Update before heading off to bed: 12h stable.

[permal]

Had it running during the night for 12h with PSRAM enabled, still only a single connection, no corruption detected. It's an elusive bug.

ESP_Sprite, can you give some information on the status and nature of the bug you refer to?

[ESP_Sprite]

There are two issues I know of. Half of it is this one, the other half has something to do with the ESP32 cache getting confused if there's 16/8-bit and 32-bit loads/stores done to the same cache line. I'm planning to fix them both with a toolchain update; as soon as that's ready you can see if that fixes the issue.

[permal]

There are two issues I know of. Half of it is this one, the other half has something to do with the ESP32 cache getting confused if there's 16/8-bit and 32-bit loads/stores done to the same cache line. I'm planning to fix them both with a toolchain update; as soon as that's ready you can see if that fixes the issue.

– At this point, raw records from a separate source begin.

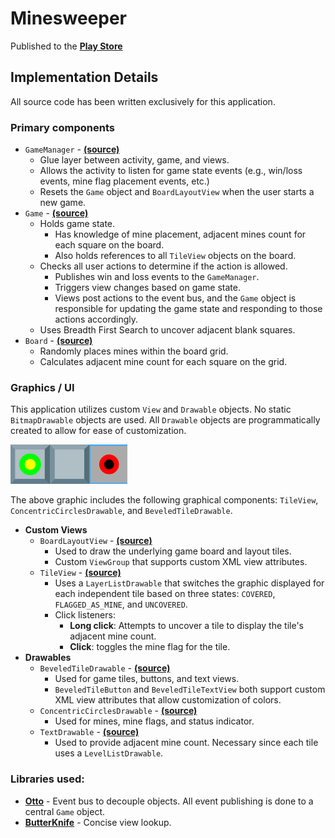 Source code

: # Minesweeper
Published to the **[Play Store](https://play.google.com/store/apps/details?id=com.orangemako.minesweeper)**

## Implementation Details
All source code has been written exclusively for this application.

### Primary components
* `GameManager` - **[(source)](https://github.com/kgleong/minesweeper/blob/master/app/src/main/java/com/orangemako/minesweeper/game/GameManager.java)**
    * Glue layer between activity, game, and views.
    * Allows the activity to listen for game state events (e.g., win/loss events, mine flag placement events, etc.)
    * Resets the `Game` object and `BoardLayoutView` when the user starts a new game.
* `Game` - **[(source)](https://github.com/kgleong/minesweeper/blob/master/app/src/main/java/com/orangemako/minesweeper/game/Game.java)**
    * Holds game state.
        * Has knowledge of mine placement, adjacent mines count for each square on the board.
        * Also holds references to all `TileView` objects on the board.
    * Checks all user actions to determine if the action is allowed.
        * Publishes win and loss events to the `GameManager`.
        * Triggers view changes based on game state.
        * Views post actions to the event bus, and the `Game` object is responsible for updating the game state and responding to those actions accordingly.
    * Uses Breadth First Search to uncover adjacent blank squares.
* `Board` - **[(source)](https://github.com/kgleong/minesweeper/blob/master/app/src/main/java/com/orangemako/minesweeper/board/Board.java)**
    * Randomly places mines within the board grid.
    * Calculates adjacent mine count for each square on the grid.


### Graphics / UI
This application utilizes custom `View` and `Drawable` objects.  No static `BitmapDrawable` objects are used.  All `Drawable` objects are programmatically created to allow for ease of customization.

![tile view states](images/tile_view_screenshot.png)

The above graphic includes the following graphical components: `TileView`, `ConcentricCirclesDrawable`, and `BeveledTileDrawable`.

* **Custom Views**
    * `BoardLayoutView` - **[(source)](https://github.com/kgleong/minesweeper/blob/master/app/src/main/java/com/orangemako/minesweeper/board/BoardLayoutView.java)**
        * Used to draw the underlying game board and layout tiles.
        * Custom `ViewGroup` that supports custom XML view attributes.
    * `TileView` - **[(source)](https://github.com/kgleong/minesweeper/blob/master/app/src/main/java/com/orangemako/minesweeper/board/TileView.java)**
        * Uses a `LayerListDrawable` that switches the graphic displayed for each independent tile based on three states: `COVERED`, `FLAGGED_AS_MINE`, and `UNCOVERED`.
        * Click listeners:
            * **Long click**: Attempts to uncover a tile to display the tile's adjacent mine count.
            * **Click**: toggles the mine flag for the tile.
* **Drawables**
    * `BeveledTileDrawable` - **[(source)](https://github.com/kgleong/minesweeper/blob/master/app/src/main/java/com/orangemako/minesweeper/drawable/BeveledTileDrawable.java)**
        * Used for game tiles, buttons, and text views.
        * `BeveledTileButton` and `BeveledTileTextView` both support custom XML view attributes that allow customization of colors.
    * `ConcentricCirclesDrawable` - **[(source)](https://github.com/kgleong/minesweeper/blob/master/app/src/main/java/com/orangemako/minesweeper/drawable/ConcentricCirclesDrawable.java)**
        * Used for mines, mine flags, and status indicator.
    * `TextDrawable` - **[(source)](https://github.com/kgleong/minesweeper/blob/master/app/src/main/java/com/orangemako/minesweeper/drawable/TextDrawable.java)**
        * Used to provide adjacent mine count.  Necessary since each tile uses a `LevelListDrawable`.

### Libraries used:

* **[Otto](http://square.github.io/otto/)** - Event bus to decouple objects.  All event publishing is done to a central `Game` object.
* **[ButterKnife](http://jakewharton.github.io/butterknife)** - Concise view lookup.
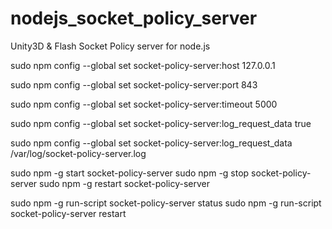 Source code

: nodejs_socket_policy_server
===========================

Unity3D &amp; Flash Socket Policy server for node.js


sudo npm config --global set socket-policy-server:host 127.0.0.1

sudo npm config --global set socket-policy-server:port 843

sudo npm config --global set socket-policy-server:timeout 5000

sudo npm config --global set socket-policy-server:log_request_data true

sudo npm config --global set socket-policy-server:log_request_data /var/log/socket-policy-server.log


sudo npm -g start socket-policy-server
sudo npm -g stop socket-policy-server
sudo npm -g restart socket-policy-server

sudo npm -g run-script socket-policy-server status
sudo npm -g run-script socket-policy-server restart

Thanks, Sprite. Switching to single core can be a workaround for a while, at least for the first part. Can you give a rough guesstimate on when a toolchain update might become available?

[ESP_Sprite]

I'm hoping we can release at least something for everyone to test with in the next week.

[permal]

I'm hoping we can release at least something for everyone to test with in the next week.

That is much sooner than I dared hope for. Thank you.